Work item |
Write out every line from the listing below where the string "Unregister" is found.

Information shown |
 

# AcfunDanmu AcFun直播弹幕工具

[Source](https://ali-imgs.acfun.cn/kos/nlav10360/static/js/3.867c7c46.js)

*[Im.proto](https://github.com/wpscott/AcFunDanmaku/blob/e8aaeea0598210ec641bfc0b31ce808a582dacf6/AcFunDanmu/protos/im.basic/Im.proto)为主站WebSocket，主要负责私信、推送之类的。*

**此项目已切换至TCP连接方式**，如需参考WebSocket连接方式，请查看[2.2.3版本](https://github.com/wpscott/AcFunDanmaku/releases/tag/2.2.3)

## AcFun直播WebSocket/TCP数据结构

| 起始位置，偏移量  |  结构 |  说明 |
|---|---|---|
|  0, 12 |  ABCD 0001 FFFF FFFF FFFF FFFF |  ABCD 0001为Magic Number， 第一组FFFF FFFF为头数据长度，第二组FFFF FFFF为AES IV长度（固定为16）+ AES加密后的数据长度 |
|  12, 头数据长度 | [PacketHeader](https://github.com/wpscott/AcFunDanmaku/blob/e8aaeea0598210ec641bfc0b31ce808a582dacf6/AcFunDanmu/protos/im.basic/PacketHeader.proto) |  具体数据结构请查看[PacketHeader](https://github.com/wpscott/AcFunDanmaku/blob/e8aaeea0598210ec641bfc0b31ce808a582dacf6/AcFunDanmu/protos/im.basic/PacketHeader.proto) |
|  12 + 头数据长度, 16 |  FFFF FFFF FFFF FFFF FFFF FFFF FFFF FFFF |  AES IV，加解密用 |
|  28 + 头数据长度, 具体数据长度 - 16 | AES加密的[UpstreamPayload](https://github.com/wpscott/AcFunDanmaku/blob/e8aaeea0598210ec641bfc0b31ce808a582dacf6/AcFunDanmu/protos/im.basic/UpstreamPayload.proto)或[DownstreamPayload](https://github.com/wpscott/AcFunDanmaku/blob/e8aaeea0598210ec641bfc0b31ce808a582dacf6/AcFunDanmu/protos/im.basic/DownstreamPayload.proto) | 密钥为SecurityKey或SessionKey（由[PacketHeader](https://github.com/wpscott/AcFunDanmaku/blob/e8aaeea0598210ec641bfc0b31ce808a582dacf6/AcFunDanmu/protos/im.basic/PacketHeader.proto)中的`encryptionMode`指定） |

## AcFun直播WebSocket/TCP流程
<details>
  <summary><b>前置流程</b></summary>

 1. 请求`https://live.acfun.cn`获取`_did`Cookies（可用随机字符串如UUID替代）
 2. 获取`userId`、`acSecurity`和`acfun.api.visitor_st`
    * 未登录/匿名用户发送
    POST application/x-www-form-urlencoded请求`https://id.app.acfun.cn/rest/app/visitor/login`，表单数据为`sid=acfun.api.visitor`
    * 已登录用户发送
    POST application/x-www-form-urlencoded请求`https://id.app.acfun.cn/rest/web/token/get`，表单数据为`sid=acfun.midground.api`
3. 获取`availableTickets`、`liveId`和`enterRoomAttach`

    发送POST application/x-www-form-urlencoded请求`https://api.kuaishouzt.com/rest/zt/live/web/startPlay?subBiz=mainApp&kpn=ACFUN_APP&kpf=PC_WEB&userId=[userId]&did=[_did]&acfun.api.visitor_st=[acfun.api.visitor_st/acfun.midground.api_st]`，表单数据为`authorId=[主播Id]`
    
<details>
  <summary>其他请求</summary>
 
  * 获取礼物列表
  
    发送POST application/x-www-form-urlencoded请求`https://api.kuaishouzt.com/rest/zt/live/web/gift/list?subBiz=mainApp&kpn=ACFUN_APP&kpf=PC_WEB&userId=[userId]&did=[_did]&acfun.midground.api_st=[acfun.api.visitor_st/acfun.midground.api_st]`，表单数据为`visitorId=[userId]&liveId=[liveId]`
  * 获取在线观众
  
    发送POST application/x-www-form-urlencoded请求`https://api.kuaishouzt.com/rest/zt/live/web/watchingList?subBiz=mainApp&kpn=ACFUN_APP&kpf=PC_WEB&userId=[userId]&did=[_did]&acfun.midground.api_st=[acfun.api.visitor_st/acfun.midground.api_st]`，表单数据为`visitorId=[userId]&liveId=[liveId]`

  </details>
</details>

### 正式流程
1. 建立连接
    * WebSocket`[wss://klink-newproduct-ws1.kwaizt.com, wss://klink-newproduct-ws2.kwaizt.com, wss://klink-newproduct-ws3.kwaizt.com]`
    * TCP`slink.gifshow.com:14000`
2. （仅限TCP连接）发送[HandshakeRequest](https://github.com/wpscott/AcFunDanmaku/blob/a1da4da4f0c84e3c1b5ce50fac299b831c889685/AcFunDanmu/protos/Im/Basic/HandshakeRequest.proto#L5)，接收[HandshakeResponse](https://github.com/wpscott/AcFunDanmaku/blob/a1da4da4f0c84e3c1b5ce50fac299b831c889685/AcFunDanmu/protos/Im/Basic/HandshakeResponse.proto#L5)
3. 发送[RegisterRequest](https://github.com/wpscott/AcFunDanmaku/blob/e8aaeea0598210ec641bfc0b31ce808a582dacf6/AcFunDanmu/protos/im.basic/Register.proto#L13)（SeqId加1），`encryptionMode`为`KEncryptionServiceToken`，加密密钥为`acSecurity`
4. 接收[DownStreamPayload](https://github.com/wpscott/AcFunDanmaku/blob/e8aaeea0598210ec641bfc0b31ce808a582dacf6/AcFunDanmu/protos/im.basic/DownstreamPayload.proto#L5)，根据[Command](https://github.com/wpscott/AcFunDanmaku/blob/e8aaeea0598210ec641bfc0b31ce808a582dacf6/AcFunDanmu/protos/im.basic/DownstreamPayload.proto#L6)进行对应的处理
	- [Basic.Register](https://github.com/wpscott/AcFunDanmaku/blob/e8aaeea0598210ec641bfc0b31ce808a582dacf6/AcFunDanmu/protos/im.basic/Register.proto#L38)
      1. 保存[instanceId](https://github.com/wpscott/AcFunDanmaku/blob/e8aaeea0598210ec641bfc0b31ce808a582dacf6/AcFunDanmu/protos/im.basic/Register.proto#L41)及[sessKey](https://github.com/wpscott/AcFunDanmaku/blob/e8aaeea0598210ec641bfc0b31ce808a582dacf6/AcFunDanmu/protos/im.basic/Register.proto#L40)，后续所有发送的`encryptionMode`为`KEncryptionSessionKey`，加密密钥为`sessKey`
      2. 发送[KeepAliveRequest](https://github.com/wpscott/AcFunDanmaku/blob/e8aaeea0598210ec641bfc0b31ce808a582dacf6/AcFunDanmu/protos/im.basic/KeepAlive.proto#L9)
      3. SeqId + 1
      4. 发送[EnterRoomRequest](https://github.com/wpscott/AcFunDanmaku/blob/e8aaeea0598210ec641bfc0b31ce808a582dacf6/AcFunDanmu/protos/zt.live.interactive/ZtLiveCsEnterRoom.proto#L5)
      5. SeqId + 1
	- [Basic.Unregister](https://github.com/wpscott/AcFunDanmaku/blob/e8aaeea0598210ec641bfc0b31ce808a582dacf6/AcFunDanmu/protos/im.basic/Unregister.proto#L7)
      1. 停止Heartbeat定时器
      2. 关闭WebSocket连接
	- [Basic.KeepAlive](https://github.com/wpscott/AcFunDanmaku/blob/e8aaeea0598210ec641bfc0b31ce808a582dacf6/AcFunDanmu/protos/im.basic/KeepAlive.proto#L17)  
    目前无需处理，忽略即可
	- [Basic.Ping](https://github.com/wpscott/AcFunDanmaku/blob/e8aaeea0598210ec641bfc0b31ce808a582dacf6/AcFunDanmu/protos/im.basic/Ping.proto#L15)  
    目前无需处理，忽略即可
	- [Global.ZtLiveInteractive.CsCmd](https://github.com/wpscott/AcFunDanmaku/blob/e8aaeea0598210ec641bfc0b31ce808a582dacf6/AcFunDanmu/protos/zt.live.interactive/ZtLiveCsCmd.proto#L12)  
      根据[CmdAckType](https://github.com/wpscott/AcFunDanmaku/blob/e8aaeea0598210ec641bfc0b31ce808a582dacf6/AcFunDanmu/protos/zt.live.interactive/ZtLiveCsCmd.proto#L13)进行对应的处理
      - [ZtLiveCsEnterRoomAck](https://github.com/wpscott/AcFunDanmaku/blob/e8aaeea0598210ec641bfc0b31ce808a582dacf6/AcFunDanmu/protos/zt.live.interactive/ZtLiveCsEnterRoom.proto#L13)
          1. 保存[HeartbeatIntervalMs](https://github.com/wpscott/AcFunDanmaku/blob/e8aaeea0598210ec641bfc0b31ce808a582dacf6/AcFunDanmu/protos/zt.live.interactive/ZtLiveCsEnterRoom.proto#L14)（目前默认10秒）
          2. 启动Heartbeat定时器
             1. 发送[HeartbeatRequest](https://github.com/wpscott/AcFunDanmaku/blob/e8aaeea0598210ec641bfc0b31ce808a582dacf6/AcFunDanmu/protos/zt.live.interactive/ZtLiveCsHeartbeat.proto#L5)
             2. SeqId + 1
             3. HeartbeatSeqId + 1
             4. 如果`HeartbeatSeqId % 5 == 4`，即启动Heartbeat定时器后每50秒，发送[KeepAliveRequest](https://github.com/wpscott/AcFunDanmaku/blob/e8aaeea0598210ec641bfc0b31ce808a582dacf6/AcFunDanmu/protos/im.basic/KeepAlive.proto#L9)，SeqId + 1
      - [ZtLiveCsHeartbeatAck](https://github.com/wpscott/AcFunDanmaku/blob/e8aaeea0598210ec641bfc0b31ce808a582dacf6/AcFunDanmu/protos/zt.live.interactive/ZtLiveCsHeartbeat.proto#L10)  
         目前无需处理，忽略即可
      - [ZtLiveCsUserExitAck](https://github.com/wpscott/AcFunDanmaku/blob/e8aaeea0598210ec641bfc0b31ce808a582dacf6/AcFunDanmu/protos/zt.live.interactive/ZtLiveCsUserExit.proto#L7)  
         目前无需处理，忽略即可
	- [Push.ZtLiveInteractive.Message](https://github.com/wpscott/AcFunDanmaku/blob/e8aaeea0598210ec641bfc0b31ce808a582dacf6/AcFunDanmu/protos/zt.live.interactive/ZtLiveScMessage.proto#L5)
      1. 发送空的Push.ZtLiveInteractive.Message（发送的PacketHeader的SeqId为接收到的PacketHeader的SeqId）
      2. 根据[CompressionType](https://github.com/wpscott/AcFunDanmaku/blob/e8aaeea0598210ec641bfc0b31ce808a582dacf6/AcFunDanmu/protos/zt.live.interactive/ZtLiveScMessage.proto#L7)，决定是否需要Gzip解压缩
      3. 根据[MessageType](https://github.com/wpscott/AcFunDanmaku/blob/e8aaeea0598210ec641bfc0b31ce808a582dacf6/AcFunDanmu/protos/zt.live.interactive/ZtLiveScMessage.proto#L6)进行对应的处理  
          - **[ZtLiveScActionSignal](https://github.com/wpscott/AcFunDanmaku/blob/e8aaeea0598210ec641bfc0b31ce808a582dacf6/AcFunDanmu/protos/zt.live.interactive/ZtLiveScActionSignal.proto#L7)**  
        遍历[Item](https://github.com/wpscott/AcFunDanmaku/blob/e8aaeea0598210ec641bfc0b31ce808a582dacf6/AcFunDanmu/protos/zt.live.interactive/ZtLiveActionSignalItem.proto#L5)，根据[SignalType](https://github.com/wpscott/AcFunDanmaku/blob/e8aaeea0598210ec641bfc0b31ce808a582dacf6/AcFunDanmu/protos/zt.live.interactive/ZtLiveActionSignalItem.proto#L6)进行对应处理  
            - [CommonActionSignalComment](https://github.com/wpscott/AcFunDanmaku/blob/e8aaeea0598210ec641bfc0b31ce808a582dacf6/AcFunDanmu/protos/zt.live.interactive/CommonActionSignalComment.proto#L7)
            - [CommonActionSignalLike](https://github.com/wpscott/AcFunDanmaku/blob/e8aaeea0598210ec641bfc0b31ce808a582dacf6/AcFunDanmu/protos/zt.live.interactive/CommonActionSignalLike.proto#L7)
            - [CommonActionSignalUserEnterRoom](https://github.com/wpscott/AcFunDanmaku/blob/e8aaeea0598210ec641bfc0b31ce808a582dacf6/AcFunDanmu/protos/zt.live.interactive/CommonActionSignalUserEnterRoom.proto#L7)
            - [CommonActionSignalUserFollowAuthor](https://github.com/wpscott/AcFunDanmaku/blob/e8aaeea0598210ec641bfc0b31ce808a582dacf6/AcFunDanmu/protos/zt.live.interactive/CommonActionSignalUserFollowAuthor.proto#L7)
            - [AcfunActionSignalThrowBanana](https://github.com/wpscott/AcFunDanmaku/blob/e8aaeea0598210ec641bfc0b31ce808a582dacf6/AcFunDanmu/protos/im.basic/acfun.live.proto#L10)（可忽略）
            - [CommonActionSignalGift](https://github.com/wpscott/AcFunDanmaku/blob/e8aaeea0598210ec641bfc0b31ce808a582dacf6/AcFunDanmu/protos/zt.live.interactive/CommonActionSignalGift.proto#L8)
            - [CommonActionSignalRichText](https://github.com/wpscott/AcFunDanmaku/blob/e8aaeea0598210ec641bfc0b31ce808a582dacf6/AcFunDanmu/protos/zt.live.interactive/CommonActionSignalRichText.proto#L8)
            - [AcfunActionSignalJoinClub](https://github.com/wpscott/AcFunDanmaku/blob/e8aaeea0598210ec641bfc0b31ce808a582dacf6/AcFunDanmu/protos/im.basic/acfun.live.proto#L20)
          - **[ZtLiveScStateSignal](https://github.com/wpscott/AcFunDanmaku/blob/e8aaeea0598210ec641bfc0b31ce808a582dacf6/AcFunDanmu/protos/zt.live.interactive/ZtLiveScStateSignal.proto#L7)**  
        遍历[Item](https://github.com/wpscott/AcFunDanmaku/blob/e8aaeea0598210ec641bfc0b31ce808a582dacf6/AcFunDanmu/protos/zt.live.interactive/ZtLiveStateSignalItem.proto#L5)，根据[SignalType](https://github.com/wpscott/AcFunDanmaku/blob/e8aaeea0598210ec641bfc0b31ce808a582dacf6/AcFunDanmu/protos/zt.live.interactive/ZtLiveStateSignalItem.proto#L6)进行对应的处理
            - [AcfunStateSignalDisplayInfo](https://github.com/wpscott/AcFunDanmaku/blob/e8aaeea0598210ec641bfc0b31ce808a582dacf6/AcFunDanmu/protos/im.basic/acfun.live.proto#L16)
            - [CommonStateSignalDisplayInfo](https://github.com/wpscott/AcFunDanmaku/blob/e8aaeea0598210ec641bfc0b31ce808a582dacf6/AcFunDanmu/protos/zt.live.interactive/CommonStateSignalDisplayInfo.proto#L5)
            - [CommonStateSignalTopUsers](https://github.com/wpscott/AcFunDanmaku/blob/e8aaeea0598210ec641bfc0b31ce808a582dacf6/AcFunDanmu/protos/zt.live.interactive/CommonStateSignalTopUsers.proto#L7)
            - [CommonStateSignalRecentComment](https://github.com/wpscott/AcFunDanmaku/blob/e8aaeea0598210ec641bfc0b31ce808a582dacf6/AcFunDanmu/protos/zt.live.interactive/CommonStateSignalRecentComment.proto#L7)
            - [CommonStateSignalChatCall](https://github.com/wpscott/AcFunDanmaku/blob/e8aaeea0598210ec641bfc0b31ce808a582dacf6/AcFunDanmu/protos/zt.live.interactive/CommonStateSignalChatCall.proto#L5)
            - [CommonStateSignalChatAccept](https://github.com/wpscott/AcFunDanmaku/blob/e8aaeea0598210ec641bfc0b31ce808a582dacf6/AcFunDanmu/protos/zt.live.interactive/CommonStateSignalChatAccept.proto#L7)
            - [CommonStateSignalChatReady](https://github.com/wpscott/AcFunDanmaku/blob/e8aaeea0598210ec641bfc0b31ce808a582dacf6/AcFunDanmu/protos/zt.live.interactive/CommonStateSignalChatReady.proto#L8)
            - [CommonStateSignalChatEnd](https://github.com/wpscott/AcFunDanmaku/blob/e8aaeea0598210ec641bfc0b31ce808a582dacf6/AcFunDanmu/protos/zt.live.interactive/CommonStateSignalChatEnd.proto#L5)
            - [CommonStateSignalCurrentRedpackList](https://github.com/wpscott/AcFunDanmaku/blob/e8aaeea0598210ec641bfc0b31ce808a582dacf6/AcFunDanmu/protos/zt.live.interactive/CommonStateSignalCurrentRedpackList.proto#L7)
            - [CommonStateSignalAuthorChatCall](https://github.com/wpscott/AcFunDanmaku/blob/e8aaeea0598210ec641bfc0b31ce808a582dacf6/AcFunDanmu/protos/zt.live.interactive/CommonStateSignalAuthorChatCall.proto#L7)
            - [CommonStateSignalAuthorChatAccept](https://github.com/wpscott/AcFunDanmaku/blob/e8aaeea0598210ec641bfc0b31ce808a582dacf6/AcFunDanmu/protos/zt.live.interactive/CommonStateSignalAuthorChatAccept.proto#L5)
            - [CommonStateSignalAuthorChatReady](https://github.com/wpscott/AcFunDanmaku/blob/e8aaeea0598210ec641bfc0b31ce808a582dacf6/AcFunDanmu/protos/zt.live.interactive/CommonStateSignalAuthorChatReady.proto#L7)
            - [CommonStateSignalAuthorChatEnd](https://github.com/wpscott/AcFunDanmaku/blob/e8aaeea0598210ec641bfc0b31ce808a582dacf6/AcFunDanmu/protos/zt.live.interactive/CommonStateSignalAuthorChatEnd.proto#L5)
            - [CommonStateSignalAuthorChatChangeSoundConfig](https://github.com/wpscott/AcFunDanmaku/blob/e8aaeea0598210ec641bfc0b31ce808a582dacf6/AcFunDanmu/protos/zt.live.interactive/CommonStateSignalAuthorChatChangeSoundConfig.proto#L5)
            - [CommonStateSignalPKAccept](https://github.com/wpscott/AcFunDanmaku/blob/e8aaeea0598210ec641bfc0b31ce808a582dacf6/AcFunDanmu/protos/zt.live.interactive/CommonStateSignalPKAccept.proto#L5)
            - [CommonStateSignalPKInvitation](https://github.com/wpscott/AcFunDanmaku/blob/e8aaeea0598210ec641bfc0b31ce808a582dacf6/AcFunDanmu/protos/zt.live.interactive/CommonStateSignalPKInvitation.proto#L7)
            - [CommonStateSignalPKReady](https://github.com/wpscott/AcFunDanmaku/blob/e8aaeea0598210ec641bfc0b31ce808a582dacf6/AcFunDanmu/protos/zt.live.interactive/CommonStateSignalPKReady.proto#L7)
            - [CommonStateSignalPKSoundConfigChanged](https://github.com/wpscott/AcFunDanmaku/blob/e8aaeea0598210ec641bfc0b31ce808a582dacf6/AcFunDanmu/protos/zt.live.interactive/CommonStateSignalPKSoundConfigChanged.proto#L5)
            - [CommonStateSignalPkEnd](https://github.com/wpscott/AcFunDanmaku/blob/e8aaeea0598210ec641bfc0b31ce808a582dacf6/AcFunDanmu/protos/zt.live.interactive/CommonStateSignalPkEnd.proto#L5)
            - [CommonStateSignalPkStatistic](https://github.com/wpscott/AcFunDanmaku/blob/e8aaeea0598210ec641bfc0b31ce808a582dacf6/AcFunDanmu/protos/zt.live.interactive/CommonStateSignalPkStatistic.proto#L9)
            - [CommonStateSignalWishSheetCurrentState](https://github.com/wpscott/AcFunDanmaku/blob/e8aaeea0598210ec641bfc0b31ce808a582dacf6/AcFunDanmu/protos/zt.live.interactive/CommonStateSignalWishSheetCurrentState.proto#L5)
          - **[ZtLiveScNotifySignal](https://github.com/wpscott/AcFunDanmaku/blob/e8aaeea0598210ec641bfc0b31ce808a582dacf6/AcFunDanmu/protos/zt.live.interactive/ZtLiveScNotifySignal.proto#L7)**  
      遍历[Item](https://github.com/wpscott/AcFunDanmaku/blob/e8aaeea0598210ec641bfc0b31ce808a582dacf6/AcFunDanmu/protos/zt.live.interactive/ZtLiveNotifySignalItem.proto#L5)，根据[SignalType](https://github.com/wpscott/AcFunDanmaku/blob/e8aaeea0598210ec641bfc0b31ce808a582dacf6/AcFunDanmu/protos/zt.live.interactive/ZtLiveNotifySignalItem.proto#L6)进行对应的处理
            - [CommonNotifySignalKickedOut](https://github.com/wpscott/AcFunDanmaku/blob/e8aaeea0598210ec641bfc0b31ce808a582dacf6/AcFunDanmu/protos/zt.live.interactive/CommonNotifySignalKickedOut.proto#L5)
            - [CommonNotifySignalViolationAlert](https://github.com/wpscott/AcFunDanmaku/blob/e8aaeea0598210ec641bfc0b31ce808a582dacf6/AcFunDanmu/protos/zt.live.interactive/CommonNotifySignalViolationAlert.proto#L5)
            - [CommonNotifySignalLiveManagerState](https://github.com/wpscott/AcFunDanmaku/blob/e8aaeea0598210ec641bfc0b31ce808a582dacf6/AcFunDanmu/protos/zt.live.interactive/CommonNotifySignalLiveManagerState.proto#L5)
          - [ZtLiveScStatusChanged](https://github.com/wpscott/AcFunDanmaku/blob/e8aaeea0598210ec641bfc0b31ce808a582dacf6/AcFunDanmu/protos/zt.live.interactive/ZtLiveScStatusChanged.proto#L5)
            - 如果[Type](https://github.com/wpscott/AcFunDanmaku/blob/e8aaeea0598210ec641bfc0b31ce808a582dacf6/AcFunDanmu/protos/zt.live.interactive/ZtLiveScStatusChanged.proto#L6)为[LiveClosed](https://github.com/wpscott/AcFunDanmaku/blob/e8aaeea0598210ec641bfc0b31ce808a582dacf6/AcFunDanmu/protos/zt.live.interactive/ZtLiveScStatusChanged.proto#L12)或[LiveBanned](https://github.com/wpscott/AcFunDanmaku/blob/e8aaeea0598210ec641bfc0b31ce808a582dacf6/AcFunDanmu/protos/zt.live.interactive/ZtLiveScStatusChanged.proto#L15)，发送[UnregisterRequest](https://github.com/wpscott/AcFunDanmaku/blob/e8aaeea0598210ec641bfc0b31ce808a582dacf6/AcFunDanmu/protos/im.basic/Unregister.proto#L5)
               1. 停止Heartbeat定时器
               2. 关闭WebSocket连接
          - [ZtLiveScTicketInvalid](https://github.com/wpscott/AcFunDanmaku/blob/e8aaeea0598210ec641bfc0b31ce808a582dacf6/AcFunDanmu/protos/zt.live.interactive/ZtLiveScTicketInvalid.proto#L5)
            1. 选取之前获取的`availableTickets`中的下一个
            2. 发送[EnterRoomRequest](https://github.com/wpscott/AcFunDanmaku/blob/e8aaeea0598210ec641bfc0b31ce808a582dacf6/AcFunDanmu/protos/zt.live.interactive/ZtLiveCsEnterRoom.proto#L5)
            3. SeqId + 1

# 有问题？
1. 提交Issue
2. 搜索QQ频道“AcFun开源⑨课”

Your solution |
	- [Basic.Unregister](https://github.com/wpscott/AcFunDanmaku/blob/e8aaeea0598210ec641bfc0b31ce808a582dacf6/AcFunDanmu/protos/im.basic/Unregister.proto#L7)
            - 如果[Type](https://github.com/wpscott/AcFunDanmaku/blob/e8aaeea0598210ec641bfc0b31ce808a582dacf6/AcFunDanmu/protos/zt.live.interactive/ZtLiveScStatusChanged.proto#L6)为[LiveClosed](https://github.com/wpscott/AcFunDanmaku/blob/e8aaeea0598210ec641bfc0b31ce808a582dacf6/AcFunDanmu/protos/zt.live.interactive/ZtLiveScStatusChanged.proto#L12)或[LiveBanned](https://github.com/wpscott/AcFunDanmaku/blob/e8aaeea0598210ec641bfc0b31ce808a582dacf6/AcFunDanmu/protos/zt.live.interactive/ZtLiveScStatusChanged.proto#L15)，发送[UnregisterRequest](https://github.com/wpscott/AcFunDanmaku/blob/e8aaeea0598210ec641bfc0b31ce808a582dacf6/AcFunDanmu/protos/im.basic/Unregister.proto#L5)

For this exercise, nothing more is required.